Pulling up to the curb beneath the famous gate fixed to a flag pole overhead, Tony whistled sharply through the open passenger-side window. Ben, who'd been browsing through a _Saturday Evening Post_ from the racks outside the drugstore, glanced up and smiled. Putting back the magazine, he heaved up the suitcase and duffle bags he'd stacked by his side. Tony piled out and opened the trunk; Ben slung in his bags and then tumbled into the passenger side even as Tony got the trunk closed and slid back behind the wheel. They were pulling out into traffic in maybe a minute. Nice work.

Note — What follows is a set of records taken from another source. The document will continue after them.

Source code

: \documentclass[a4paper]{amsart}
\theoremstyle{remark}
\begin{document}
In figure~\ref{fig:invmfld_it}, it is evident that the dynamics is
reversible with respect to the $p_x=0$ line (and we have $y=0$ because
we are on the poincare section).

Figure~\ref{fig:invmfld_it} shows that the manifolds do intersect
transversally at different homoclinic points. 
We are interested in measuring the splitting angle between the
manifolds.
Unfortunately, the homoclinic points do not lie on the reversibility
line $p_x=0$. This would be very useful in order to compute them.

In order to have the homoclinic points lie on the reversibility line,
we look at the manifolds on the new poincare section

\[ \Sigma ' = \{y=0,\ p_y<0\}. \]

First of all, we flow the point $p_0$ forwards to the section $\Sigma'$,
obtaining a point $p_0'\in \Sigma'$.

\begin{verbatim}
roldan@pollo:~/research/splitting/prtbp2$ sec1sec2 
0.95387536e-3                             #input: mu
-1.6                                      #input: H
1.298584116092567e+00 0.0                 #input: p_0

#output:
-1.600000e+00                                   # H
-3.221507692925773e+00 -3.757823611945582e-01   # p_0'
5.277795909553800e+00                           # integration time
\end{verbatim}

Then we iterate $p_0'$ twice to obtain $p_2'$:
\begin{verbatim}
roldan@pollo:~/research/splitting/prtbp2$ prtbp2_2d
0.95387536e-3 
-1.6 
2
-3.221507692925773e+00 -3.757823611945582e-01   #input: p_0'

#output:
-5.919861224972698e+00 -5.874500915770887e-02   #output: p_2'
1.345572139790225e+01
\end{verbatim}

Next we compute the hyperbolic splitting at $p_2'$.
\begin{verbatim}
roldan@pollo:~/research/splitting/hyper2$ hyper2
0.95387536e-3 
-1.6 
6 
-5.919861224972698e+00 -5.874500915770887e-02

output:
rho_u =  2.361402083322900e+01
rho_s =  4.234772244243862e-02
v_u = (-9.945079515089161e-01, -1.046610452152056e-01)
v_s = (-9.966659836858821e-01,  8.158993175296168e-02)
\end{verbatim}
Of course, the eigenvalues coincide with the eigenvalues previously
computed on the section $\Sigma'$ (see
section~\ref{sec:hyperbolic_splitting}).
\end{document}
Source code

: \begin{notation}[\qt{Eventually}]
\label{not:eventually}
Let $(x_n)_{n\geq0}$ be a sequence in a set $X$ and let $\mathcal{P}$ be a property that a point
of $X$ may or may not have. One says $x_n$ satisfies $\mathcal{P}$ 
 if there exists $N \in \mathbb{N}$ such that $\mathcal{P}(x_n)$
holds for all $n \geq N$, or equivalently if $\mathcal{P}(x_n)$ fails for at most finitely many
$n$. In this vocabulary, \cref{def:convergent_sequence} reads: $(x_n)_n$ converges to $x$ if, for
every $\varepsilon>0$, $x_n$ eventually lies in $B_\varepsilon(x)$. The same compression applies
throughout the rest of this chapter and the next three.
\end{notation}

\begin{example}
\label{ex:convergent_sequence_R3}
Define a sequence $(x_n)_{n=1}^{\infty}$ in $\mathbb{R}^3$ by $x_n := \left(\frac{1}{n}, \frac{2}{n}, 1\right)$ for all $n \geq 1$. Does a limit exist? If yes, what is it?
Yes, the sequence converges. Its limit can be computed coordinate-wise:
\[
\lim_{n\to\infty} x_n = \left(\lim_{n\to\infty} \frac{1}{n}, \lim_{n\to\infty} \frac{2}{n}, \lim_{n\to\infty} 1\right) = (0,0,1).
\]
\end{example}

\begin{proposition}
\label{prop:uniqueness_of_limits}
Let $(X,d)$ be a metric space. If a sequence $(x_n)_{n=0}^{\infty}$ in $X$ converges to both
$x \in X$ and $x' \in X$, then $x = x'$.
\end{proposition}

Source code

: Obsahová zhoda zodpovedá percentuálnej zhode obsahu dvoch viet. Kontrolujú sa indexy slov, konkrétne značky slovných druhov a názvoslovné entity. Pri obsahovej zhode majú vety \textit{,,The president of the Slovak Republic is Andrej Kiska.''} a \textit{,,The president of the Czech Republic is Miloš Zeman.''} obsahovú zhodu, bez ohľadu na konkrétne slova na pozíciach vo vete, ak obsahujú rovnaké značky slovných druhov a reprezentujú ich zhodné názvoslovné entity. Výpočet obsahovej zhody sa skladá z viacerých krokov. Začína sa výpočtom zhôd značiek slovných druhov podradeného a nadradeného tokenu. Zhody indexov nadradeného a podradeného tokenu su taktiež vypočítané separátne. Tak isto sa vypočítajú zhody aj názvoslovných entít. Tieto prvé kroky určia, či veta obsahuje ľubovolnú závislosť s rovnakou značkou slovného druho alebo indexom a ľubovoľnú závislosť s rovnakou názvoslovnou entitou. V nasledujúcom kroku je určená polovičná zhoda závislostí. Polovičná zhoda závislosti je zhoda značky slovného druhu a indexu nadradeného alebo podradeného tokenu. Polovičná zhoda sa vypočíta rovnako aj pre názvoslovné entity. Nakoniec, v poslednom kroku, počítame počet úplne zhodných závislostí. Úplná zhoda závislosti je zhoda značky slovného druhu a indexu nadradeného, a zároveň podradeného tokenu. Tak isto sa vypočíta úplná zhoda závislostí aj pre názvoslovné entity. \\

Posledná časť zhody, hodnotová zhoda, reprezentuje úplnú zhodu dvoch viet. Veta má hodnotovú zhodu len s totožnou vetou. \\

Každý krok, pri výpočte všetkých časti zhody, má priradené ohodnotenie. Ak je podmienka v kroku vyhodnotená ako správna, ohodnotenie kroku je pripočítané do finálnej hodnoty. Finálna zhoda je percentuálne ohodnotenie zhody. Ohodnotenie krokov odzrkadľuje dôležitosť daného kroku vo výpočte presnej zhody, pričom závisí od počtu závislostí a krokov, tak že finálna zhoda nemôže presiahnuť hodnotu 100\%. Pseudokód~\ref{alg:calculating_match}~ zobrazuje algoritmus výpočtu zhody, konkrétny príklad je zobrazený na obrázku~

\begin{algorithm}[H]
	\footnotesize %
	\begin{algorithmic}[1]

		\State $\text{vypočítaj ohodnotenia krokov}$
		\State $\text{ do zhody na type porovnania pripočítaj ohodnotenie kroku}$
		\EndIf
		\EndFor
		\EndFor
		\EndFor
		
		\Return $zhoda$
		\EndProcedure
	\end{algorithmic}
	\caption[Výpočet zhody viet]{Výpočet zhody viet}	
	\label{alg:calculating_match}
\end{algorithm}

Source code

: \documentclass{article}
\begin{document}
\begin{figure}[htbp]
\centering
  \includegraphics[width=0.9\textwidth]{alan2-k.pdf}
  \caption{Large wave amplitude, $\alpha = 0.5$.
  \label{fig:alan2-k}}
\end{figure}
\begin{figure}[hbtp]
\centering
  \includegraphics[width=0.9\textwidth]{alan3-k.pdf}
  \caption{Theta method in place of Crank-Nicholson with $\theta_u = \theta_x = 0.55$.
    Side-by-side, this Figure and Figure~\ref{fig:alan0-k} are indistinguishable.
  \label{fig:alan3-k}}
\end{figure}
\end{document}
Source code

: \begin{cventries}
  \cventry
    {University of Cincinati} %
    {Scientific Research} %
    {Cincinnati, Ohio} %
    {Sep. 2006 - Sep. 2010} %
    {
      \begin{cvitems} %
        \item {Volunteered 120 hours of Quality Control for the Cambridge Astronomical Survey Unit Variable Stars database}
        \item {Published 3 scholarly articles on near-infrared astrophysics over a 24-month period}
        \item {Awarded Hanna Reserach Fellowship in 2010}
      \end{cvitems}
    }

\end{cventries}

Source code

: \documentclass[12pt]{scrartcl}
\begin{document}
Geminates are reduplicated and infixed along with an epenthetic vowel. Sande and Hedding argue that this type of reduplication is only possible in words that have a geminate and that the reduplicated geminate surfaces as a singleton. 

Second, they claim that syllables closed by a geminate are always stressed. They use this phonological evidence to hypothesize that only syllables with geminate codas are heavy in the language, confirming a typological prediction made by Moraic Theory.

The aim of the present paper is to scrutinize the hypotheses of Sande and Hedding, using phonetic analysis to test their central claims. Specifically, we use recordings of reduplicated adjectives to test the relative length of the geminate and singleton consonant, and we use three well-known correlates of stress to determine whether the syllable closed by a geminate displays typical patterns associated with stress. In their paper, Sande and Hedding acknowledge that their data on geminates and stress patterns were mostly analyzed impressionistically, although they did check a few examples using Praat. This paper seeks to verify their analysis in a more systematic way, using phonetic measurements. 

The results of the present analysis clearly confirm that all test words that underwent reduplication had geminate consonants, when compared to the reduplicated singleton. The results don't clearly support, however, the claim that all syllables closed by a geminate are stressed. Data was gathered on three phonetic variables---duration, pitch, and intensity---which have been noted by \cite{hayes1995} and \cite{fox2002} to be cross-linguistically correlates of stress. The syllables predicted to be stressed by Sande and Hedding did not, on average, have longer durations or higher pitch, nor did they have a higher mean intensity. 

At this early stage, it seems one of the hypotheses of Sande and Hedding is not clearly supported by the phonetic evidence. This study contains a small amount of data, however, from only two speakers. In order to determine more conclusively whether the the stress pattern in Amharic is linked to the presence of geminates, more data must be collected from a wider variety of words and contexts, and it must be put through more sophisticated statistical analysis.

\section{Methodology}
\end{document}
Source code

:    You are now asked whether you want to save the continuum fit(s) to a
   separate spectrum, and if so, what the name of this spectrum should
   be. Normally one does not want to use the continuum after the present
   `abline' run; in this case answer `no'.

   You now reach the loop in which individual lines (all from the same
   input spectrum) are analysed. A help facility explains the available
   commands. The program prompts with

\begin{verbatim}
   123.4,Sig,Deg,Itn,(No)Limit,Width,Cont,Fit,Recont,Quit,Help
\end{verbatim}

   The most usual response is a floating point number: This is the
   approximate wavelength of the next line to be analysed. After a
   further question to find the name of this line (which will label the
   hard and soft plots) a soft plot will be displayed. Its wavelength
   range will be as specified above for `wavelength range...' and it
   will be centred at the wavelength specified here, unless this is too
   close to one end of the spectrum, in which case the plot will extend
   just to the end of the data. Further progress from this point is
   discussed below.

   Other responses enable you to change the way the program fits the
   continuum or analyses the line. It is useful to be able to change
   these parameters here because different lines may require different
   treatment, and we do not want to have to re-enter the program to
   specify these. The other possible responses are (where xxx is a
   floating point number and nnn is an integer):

"That was fast," Ben said in his deep voice. Three years hadn't changed its comfortable rumble.

"You have to be fast with all the summer tourists who want to play bumper cars around this place. Any problems on the trip down from L.A.?"

"No. But I don't understand why Mr. Erskine didn't drop me off at your grocery store."

"Not my grocery store, which is the problem. My late uncle-in-law started the place as this town's version of a Piggly-Wiggly, and Erskine won't so much as set foot in its parking lot. He's still mad that Uncle Pete won the big competition for Aunt Cora's hand."

"Seems a touch temperamental."

"Sure. He's an artist. There are lots of 'em around here, all with their own little ways of doing things. You'll see."

"I suppose the art explains a lot. Why he kept sneaking glances at me all the way down the coast, for example." No surprise there: Erskine, as a painter, would know how much Ben deserved eyeballing, what with the well-shaped, scholarly features topping the tough, lean body, one not much changed three years later. Dark hair, blue eyes, high quality rump roast-- But Ben was still going with, "Where are we off to now?"

"My place. I'm done for the day, so I figured we could drop off your bags and then look around town a little. Take you out to dinner; do the usual first day, touristy stuff."

"Good. Since we haven't turned shy since we last saw each other--" Ben punctuated his sentence with an amused snort, barely audible over the engine and the street noises " --that'll give you the chance to ask your questions."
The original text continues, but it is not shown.